Shadow the loop variable.

for i := 0; i < 10; i++ {
    i := i
    wg.Add(1)
    _ = pool.Submit(func() { defer wg.Done(); fmt.Println(i) })
}

In Go 1.22+, the language fixes this — but the explicit i := i is still good practice for clarity and backward compat.
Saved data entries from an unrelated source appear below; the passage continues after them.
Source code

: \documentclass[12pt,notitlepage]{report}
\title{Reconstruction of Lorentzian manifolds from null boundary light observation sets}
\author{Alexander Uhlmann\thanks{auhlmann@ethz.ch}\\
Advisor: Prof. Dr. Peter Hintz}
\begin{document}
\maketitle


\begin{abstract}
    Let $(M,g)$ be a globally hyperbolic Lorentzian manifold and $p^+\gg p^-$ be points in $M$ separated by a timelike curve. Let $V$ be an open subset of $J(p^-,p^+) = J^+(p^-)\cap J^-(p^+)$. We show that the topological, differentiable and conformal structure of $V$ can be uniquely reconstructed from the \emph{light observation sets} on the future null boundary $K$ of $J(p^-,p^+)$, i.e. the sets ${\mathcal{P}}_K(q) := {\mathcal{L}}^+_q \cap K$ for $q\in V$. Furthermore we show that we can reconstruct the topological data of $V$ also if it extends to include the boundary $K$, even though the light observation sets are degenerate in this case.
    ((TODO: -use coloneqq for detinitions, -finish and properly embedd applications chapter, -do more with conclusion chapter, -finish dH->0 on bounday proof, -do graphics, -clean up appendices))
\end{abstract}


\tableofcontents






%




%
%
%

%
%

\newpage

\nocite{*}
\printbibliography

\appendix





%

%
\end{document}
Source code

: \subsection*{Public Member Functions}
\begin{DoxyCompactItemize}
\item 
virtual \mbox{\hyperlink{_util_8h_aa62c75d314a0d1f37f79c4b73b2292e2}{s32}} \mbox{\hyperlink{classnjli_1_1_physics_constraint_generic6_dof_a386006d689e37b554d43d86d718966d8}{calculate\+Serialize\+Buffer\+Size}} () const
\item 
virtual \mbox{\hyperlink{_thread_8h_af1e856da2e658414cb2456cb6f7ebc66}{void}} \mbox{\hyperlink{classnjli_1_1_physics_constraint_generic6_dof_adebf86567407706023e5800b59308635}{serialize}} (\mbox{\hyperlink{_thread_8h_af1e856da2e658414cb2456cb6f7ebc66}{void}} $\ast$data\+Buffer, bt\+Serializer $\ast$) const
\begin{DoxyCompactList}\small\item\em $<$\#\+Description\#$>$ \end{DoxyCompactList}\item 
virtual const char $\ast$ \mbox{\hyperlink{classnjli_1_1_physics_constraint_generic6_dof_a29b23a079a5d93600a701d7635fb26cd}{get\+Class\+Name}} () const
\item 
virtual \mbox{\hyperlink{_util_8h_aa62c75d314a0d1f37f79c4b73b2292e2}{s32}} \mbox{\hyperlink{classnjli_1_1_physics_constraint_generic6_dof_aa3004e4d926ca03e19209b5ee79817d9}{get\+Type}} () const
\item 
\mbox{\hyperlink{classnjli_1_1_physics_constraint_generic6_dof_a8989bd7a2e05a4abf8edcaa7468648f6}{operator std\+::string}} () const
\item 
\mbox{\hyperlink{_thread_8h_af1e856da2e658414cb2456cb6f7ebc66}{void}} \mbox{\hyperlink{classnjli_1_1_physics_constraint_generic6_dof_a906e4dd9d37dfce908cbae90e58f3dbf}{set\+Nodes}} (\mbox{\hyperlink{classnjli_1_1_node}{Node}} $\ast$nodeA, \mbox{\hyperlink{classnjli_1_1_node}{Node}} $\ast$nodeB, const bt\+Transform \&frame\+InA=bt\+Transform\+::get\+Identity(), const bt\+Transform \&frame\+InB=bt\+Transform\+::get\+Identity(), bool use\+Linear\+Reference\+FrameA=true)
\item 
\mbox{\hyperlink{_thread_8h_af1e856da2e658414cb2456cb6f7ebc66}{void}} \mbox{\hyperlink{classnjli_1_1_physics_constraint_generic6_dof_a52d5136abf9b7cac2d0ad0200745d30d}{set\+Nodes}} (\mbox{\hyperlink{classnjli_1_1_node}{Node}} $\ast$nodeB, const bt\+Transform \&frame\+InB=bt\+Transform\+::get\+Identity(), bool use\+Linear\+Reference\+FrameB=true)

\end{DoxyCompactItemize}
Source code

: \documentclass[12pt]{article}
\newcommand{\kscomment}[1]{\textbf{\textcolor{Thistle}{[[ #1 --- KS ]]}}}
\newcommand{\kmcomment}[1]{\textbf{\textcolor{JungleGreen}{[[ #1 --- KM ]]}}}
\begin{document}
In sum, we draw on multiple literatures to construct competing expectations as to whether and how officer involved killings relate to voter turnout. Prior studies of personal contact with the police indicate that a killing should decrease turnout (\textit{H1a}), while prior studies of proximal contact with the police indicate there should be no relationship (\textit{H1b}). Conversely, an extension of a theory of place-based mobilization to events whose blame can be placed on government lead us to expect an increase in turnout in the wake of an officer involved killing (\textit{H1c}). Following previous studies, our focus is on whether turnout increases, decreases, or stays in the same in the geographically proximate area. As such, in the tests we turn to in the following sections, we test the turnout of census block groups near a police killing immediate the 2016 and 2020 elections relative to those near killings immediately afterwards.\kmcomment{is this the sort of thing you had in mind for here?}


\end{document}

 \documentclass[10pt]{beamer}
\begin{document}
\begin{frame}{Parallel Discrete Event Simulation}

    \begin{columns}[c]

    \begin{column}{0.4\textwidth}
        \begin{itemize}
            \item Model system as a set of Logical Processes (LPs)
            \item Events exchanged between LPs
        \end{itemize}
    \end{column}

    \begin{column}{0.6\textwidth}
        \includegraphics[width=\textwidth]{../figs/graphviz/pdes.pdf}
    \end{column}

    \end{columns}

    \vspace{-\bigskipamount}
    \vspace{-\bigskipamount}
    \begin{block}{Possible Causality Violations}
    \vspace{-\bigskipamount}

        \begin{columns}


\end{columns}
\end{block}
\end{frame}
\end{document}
Bug 3 — Submit During Release

package main

import (
    "fmt"
    "sync"
    "time"

    "github.com/panjf2000/ants/v2"
)

func main() {
    pool, _ := ants.NewPool(5)
    var wg sync.WaitGroup

    for i := 0; i < 100; i++ {
        wg.Add(1)
        i := i
        go func() {
            defer wg.Done()
            pool.Submit(func() {
                time.Sleep(100 * time.Millisecond)
                fmt.Println(i)
            })
        }()
    }

    time.Sleep(50 * time.Millisecond)
    pool.Release()
    wg.Wait()
}

Bug: 1. Producers race with Release. Submits after Release return ErrPoolClosed, but the error is ignored. 2. wg.Wait() waits for the producers, but tasks that succeeded may still be running (and Release doesn't wait for them). 3. The wg.Done() runs even if Submit fails — but no task was scheduled. The "task" count and the "tasks completed" count diverge.

Fix:

func main() {
    pool, _ := ants.NewPool(5)
    defer pool.ReleaseTimeout(5 * time.Second)
    var wg sync.WaitGroup

    for i := 0; i < 100; i++ {
        wg.Add(1)
        i := i
        go func() {
            err := pool.Submit(func() {
                defer wg.Done()
                time.Sleep(100 * time.Millisecond)
                fmt.Println(i)
            })
            if err != nil {
                wg.Done() // compensate
            }
        }()
    }

    wg.Wait()
}
  • defer ReleaseTimeout instead of mid-flight Release.
  • Check Submit error; compensate WaitGroup if it failed.
  • Move wg.Done() into the task (only if task ran).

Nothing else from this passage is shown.